A "free market" concept in it's pure-bred form does not and cannot exist. You either have some form of government control, or you get a monopoly/duopoly/plutocracy situation that skews things around. This is exactly what's happening now with telcos in the US.
Time to crack the whip and restore sanity in these markets. The telcos have become a law unto themselves.
If you get monopolies, they are considered bad only when they become an obstruction to improvement and inventiveness, because if the prices ever rose enough to justify competition again someone could enter the market, assuming it was a market like on-line retail where you can't crowd out competitors from store shelves.

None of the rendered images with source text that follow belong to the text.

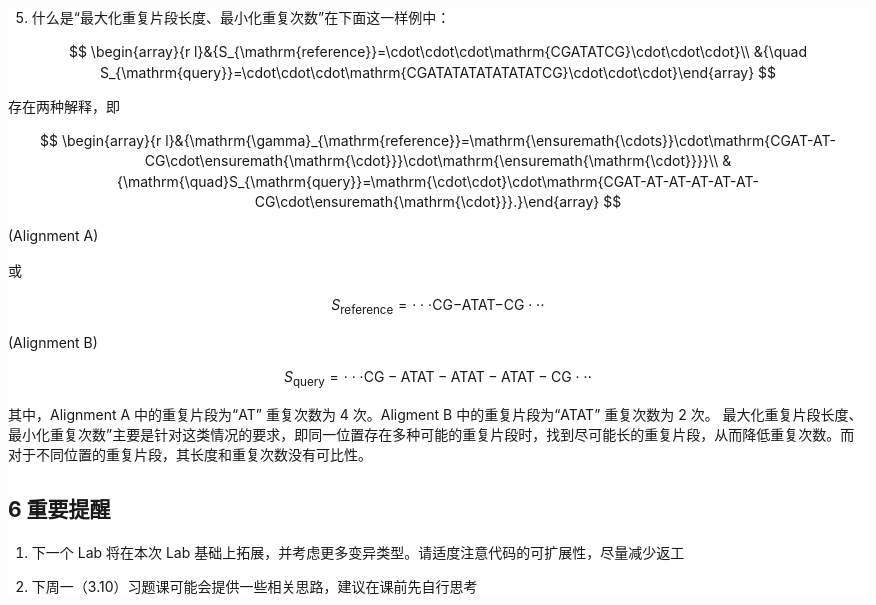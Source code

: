 5. 什么是“最大化重复片段长度、最小化重复次数”在下面这一样例中：  

$$
\begin{array}{r l}&{S_{\mathrm{reference}}=\cdot\cdot\cdot\mathrm{CGATATCG}\cdot\cdot\cdot}\\ &{\quad S_{\mathrm{query}}=\cdot\cdot\cdot\mathrm{CGATATATATATATATCG}\cdot\cdot\cdot}\end{array}
$$  

存在两种解释，即  

$$
\begin{array}{r l}&{\mathrm{\gamma}_{\mathrm{reference}}=\mathrm{\ensuremath{\cdots}}\cdot\mathrm{CGAT-AT-CG\cdot\ensuremath{\mathrm{\cdot}}}\cdot\mathrm{\ensuremath{\mathrm{\cdot}}}}\\ &{\mathrm{\quad}S_{\mathrm{query}}=\mathrm{\cdot\cdot}\cdot\mathrm{CGAT-AT-AT-AT-AT-AT-CG\cdot\ensuremath{\mathrm{\cdot}}}.}\end{array}
$$  

(Alignment A)  

或  

$$
S_{\mathrm{reference}}=\cdot\cdot\cdot\mathrm{CG}\mathrm{-ATAT}\mathrm{-CG}\cdot\cdot\cdot
$$  

(Alignment B)  

$$
S_{\mathrm{query}}=\cdot\cdot\cdot\mathrm{CG-ATAT-ATAT-ATAT-CG\cdot\cdot\cdot}
$$  

其中，Alignment A 中的重复片段为“AT” 重复次数为 4 次。Aligment B 中的重复片段为“ATAT” 重复次数为 2 次。 最大化重复片段长度、最小化重复次数”主要是针对这类情况的要求，即同一位置存在多种可能的重复片段时，找到尽可能长的重复片段，从而降低重复次数。而对于不同位置的重复片段，其长度和重复次数没有可比性。  

## 6 重要提醒  

1. 下一个 Lab 将在本次 Lab 基础上拓展，并考虑更多变异类型。请适度注意代码的可扩展性，尽量减少返工  

2. 下周一（3.10）习题课可能会提供一些相关思路，建议在课前先自行思考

Internet is a terrible commodity, because so much of the cost of connectivity is wrapped up in laying lines and buying server farms than actually maintaining the infrastructure. And that is really what it is - there is a reason roads aren't private, and why no other animal ever evolved wheels. Some things are best done collectively, and I usually lean libertarian but infrastructure is something you can't effectively leave open to free markets or give to private monopolies, because they are so easy to take through monopolistic practices.
It's a question of barriers to entry. Restaurants have not formed a monopoly in any country in the last 1,000+ years. However, places like Disneyland or the Pentagon will often prevent open markets and create a small internal Monopoly on food.
As to cable and high speed internet / cable. Most locations prohibit completion, artificially limiting which company's can sell cable in a given area. They had a rather tough fight getting off the ground even for an incumbent like Verizon.
Time to crack the whip and restore sanity in these markets. The telcos have become a law unto themselves.